Pompeo landed later Wednesday in Abu Dhabi, the capital of the seven-sheikhdom federation of the UAE. There, he met with his Emirati counterpart Sheikh Abdullah bin Zayed Al Nahyan and the nation’s national security adviser, Sheikh Tahnoun bin Zayed Al Nahyan.

The officials discussed issues such as Iran and the “mutual support for de-escalation and a lasting cease-fire in Libya,” a later State Department statement said. Pompeo himself on Twitter praised the deal between the UAE and Israel as “the most significant step toward peace in the Middle East in over 25 years.”

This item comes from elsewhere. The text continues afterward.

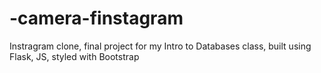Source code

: # -camera-finstagram
Instragram clone, final project for my Intro to Databases class, built using Flask, JS, styled with Bootstrap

While in Abu Dhabi, State Department spokeswoman Morgan Ortagus told the state-run WAM news agency that “incredibly positive conversations going on” between Israel, the UAE and the U.S. over issues, including the F-35 sale to Abu Dhabi.

“With respect to the F-35 or any military hardware or infrastructure, I keep reminding people that it is important to know that the UAE and U.S. military and security relationship is robust and has been there for decades,” Ortagus said. “This is not a new relationship. This is a sophisticated relationship that we have had for decades.”